Yesterday TCM showed FOOLS FOR SCANDAL, a 1938 romantic comedy made by Warner Bros. which starred Carole Lombard.

Lombard happens to be my favorite actress of all time, and FOOLS FOR SCANDAL was a film that I had never seen. I own a number of books about Lombard, and every single one of them refers to the film as one of the actress' worst. Even Vincent Paterno's excellent blog dedicated to Lombard, "Carole and Co." (carole-and-co.livejournal.com) has almost nothing positive to say about it.

Having finally seen the film myself, I wouldn't call it unwatchable...but I certainly can say it's not very funny.
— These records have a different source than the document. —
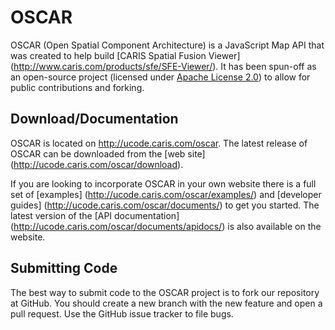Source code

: # OSCAR
OSCAR (Open Spatial Component Architecture) is a JavaScript Map API that was created to help build [CARIS Spatial Fusion Viewer] (http://www.caris.com/products/sfe/SFE-Viewer/). 
It has been spun-off as an open-source project (licensed under [Apache License 2.0](http://www.apache.org/licenses/LICENSE-2.0.html))
to allow for public contributions and forking.

## Download/Documentation
OSCAR is located on http://ucode.caris.com/oscar. The latest release of OSCAR can be downloaded from the [web site] 
(http://ucode.caris.com/oscar/download). 

If you are looking to incorporate OSCAR in your own website there is a full set of [examples] 
(http://ucode.caris.com/oscar/examples/) and [developer guides] (http://ucode.caris.com/oscar/documents/) to get 
you started.  The latest version of the [API documentation] (http://ucode.caris.com/oscar/documents/apidocs/)
is also available on the website.

## Submitting Code
The best way to submit code to the OSCAR project is to fork our repository at GitHub. You should create a new branch with the new 
feature and open a pull request.
Use the GitHub issue tracker to file bugs. 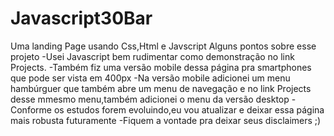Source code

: # Javascript30Bar
Uma landing Page usando Css,Html e Javscript
Alguns pontos sobre esse projeto
-Usei Javascript bem rudimentar como demonstração no link Projects.
-Também fiz uma versão mobile dessa página pra smartphones que pode ser vista em 400px
-Na versão mobile adicionei um menu hambúrguer que também abre um menu de navegação e no link Projects desse mmesmo menu,também adicionei o menu da versão desktop
-Conforme os estudos forem evoluindo,eu vou atualizar e deixar essa página mais robusta futuramente
-Fiquem a vontade pra deixar seus disclaimers ;)
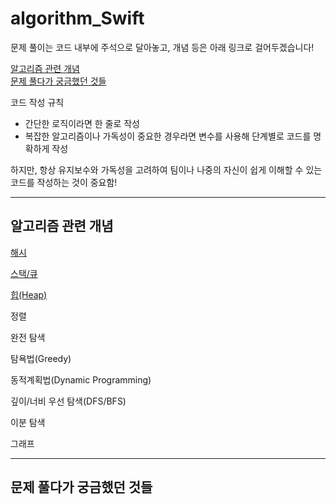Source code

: # algorithm_Swift
문제 풀이는 코드 내부에 주석으로 달아놓고, 개념 등은 아래 링크로 걸어두겠습니다!  

[알고리즘 관련 개념](#알고리즘-관련-개념)  
[문제 풀다가 궁금했던 것들](#문제-풀다가-궁금했던-것들)

코드 작성 규칙  
- 간단한 로직이라면 한 줄로 작성
- 복잡한 알고리즘이나 가독성이 중요한 경우라면 변수를 사용해 단계별로 코드를 명확하게 작성  

하지만, 항상 유지보수와 가독성을 고려하여 팀이나 나중의 자신이 쉽게 이해할 수 있는 코드를 작성하는 것이 중요함!

---

## 알고리즘 관련 개념

[해시](https://coding-sojin2.tistory.com/entry/%EC%8A%A4%ED%83%9D%ED%81%90?category=418517)

[스택/큐](https://coding-sojin2.tistory.com/entry/%EC%8A%A4%ED%83%9D%ED%81%90?category=418517)

[힙(Heap)](https://coding-sojin2.tistory.com/entry/Heap-%EC%A0%95%EB%A0%AC?category=418517)

정렬

완전 탐색

탐욕법(Greedy)

동적계획법(Dynamic Programming)

깊이/너비 우선 탐색(DFS/BFS)

이분 탐색

그래프

---

## 문제 풀다가 궁금했던 것들



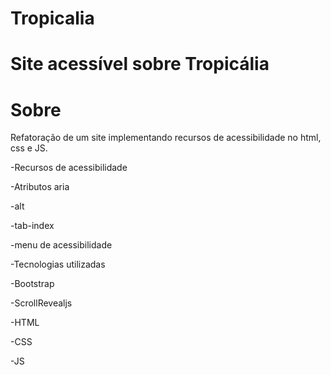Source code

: # Tropicalia
# Site acessível sobre Tropicália
# Sobre

Refatoração de um site implementando recursos de acessibilidade no html, css e JS.

-Recursos de acessibilidade

-Atributos aria

-alt

-tab-index

-menu de acessibilidade

-Tecnologias utilizadas

-Bootstrap

-ScrollRevealjs

-HTML

-CSS

-JS

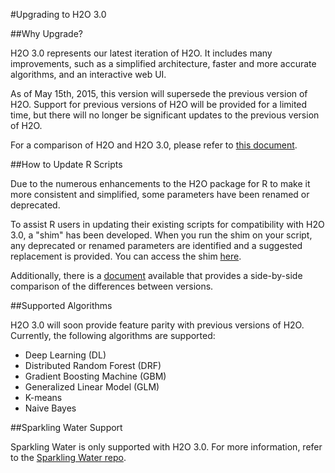 #Upgrading to H2O 3.0

##Why Upgrade? 

H2O 3.0 represents our latest iteration of H2O. It includes many improvements, such as a simplified architecture, faster and more accurate algorithms, and an interactive web UI. 

As of May 15th, 2015, this version will supersede the previous version of H2O. Support for previous versions of H2O will be provided for a limited time, but there will no longer be significant updates to the previous version of H2O. 

For a comparison of H2O and H2O 3.0, please refer to <a href="https://github.com/h2oai/h2o-dev/blob/jessica-dev-docs/h2o-docs/src/product/upgrade/H2OvsH2O-Dev.md" target="_blank">this document</a>. 

##How to Update R Scripts

Due to the numerous enhancements to the H2O package for R to make it more consistent and simplified, some parameters have been renamed or deprecated. 

To assist R users in updating their existing scripts for compatibility with H2O 3.0, a "shim" has been developed. When you run the shim on your script, any deprecated or renamed parameters are identified and a suggested replacement is provided. You can access the shim <a href="https://github.com/h2oai/h2o-dev/blob/9795c401b7be339be56b1b366ffe816133cccb9d/h2o-r/h2o-package/R/shim.R" target="_blank">here</a>.

Additionally, there is a <a href="https://github.com/h2oai/h2o-dev/blob/master/h2o-docs/src/product/upgrade/H2ODevPortingRScripts.md" target="_blank">document</a> available that provides a side-by-side comparison of the differences between versions. 

##Supported Algorithms

H2O 3.0 will soon provide feature parity with previous versions of H2O. Currently, the following algorithms are supported: 

- Deep Learning (DL)
- Distributed Random Forest (DRF)
- Gradient Boosting Machine (GBM)
- Generalized Linear Model (GLM) 
- K-means
- Naive Bayes

##Sparkling Water Support

Sparkling Water is only supported with H2O 3.0. For more information, refer to the <a href="https://github.com/h2oai/sparkling-water/blob/master/README.md" target="_blank">Sparkling Water repo</a>.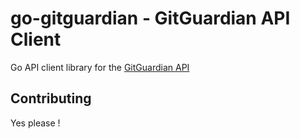 # go-gitguardian - GitGuardian API Client

Go API client library for the [GitGuardian API](https://api.gitguardian.com/)





## Contributing

Yes please !
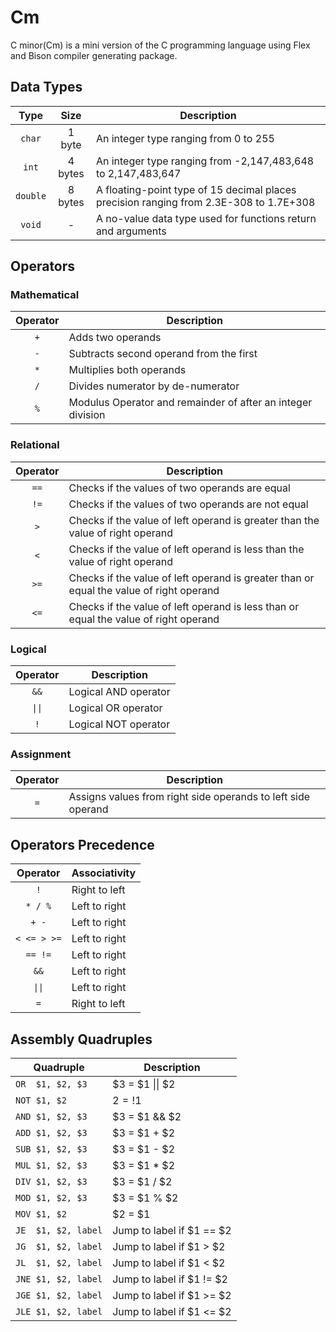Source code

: # Cm

C minor(Cm) is a mini version of the C programming language using Flex and Bison compiler generating package.

## Data Types

|Type    |Size   |Description                                                                           |
|:------:|:-----:|--------------------------------------------------------------------------------------|
|`char`  |1 byte |An integer type ranging from 0 to 255                                                 |
|`int`   |4 bytes|An integer type ranging from -2,147,483,648 to 2,147,483,647                          |
|`double`|8 bytes|A floating-point type of 15 decimal places precision ranging from 2.3E-308 to 1.7E+308|
|`void`  |-      |A no-value data type used for functions return and arguments                          |

## Operators

### Mathematical

|Operator|Description                                                |
|:------:|-----------------------------------------------------------|
|`+`     |Adds two operands                                          |
|`-`     |Subtracts second operand from the first                    |
|`*`     |Multiplies both operands                                   |
|`/`     |Divides numerator by de-numerator                          |
|`%`     |Modulus Operator and remainder of after an integer division|

### Relational

|Operator|Description                                                                            |
|:------:|---------------------------------------------------------------------------------------|
|`==`    |Checks if the values of two operands are equal                                         |
|`!=`    |Checks if the values of two operands are not equal                                     |
|`>`     |Checks if the value of left operand is greater than the value of right operand         |
|`<`     |Checks if the value of left operand is less than the value of right operand            |
|`>=`    |Checks if the value of left operand is greater than or equal the value of right operand|
|`<=`    |Checks if the value of left operand is less than or equal the value of right operand   |

### Logical

|Operator|Description         |
|:------:|--------------------|
|`&&`    |Logical AND operator|
|`\|\|`  |Logical OR operator |
|`!`     |Logical NOT operator|

### Assignment

|Operator|Description                                                 |
|:------:|------------------------------------------------------------|
|`=`     |Assigns values from right side operands to left side operand|

## Operators Precedence

|Operator   |Associativity|
|:---------:|-------------|
|`!`        |Right to left|
|`* / %`    |Left to right|
|`+ -`      |Left to right|
|`< <= > >=`|Left to right|
|`== !=`    |Left to right|
|`&&`       |Left to right|
|`\|\|`     |Left to right|
|`=`        |Right to left|

## Assembly Quadruples

|Quadruple          |Description              |
|-------------------|-------------------------|
|`OR  $1, $2, $3`   |$3 = $1 \|\| $2          |
|`NOT $1, $2`       |$2 = !$1                 |
|`AND $1, $2, $3`   |$3 = $1 && $2            |
|`ADD $1, $2, $3`   |$3 = $1 + $2             |
|`SUB $1, $2, $3`   |$3 = $1 - $2             |
|`MUL $1, $2, $3`   |$3 = $1 * $2             |
|`DIV $1, $2, $3`   |$3 = $1 / $2             |
|`MOD $1, $2, $3`   |$3 = $1 % $2             |
|`MOV $1, $2`       |$2 = $1                  |
|`JE  $1, $2, label`|Jump to label if $1 == $2|
|`JG  $1, $2, label`|Jump to label if $1 > $2 |
|`JL  $1, $2, label`|Jump to label if $1 < $2 |
|`JNE $1, $2, label`|Jump to label if $1 != $2|
|`JGE $1, $2, label`|Jump to label if $1 >= $2|
|`JLE $1, $2, label`|Jump to label if $1 <= $2|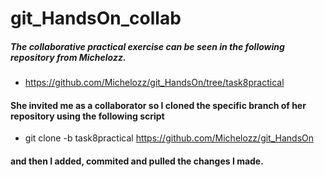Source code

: # git_HandsOn_collab

##### The collaborative practical exercise can be seen in the following repository from Michelozz. 
* https://github.com/Michelozz/git_HandsOn/tree/task8practical

#### She invited me as a collaborator so I cloned the specific branch of her repository using the following script 
* git clone -b task8practical https://github.com/Michelozz/git_HandsOn 
#### and then I added, commited and pulled the changes I made. 

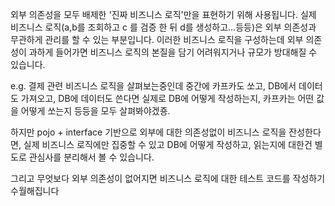 외부 의존성을 모두 배제한 '진짜 비즈니스 로직'만을 표현하기 위해 사용됩니다. 실제 비즈니스 로직(a,b를 조회하고 c 를 검증 한 뒤 d를 생성하고…등등)은 외부 의존성과 무관하게 관리를 할 수 있는 부분입니다. 이러한 비즈니스 로직을 구성하는데 외부 의존성이 과하게 들어가면 비즈니스 로직의 본질을 담기 어려워지거나 규모가 방대해질 수 있습니다.

e.g. 결제 관련 비즈니스 로직을 살펴보는중인데 중간에 카프카도 쏘고, DB에서 데이터도 가져오고, DB에 데이터도 쓴다면 실제로 DB에 어떻게 작성하는지, 카프카는 어떤 값을 어떻게 쏘는지 등등을 모두 살펴봐야겠죵.

하지만 pojo + interface 기반으로 외부에 대한 의존성없이 비즈니스 로직을 잔성한다면, 실제 비즈니스 로직에만 집중할 수 있고 DB에 어떻게 작성하고, 읽는지에 대한건 별도로 관심사를 분리해서 볼 수 있습니다.

그리고 무엇보다 외부 의존성이 없어지면 비즈니스 로직에 대한 테스트 코드를 작성하기 수월해집니다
Lombard plays movie star Kay Winters, who has taken a quick trip to Paris while making a film in London. While in Paris Kay encounters Rene (Fernand Gravet), a penniless nobleman. The two are attracted to one another, despite not knowing their respective backgrounds. Kay goes back to London, and Rene, having found out who she really is, follows her there and crashes a party she is having. Rene decides to become Kay's personal chef as a way to stay near here, while Kay is afraid of the publicity that might ensue due to such a relationship. The two predictably wind up with each other at the end.

FOOLS FOR SCANDAL can best be described as a movie that attempts to be a comedy. The problem is that it just isn't funny. It lacks some essential ingredients, such as style, wit, and pace. There's plenty of exaggerated acting, and characters wildly rushing about and yelling dialogue, but it takes more than that to make a successful screwball comedy.

The main problem is the script, but having an underwhelming leading man doesn't help much. If you've never heard of Fernand Gravet, don't feel bad--he didn't have much of an American film career. Gravet was a Belgian actor who had starred in European productions, and I assume he was brought over to Hollywood to be another Charles Boyer. Gravet must have shown something to be able to costar with Carole Lombard, but from my viewpoint now I can't figure out what it was. In FOOLS FOR SCANDAL Gravet comes off as silly and annoying. He doesn't have much chemistry with Lombard, and one can't believe that she'd fall for the guy under any circumstances. The script tries to have it both ways with Rene--he's out of money, so supposedly regular folks can identify with him, but he also has a title, which the script suggests makes him a "proper" match for Lombard. To me, he seemed an elitist fellow who didn't want to go out and get a real job.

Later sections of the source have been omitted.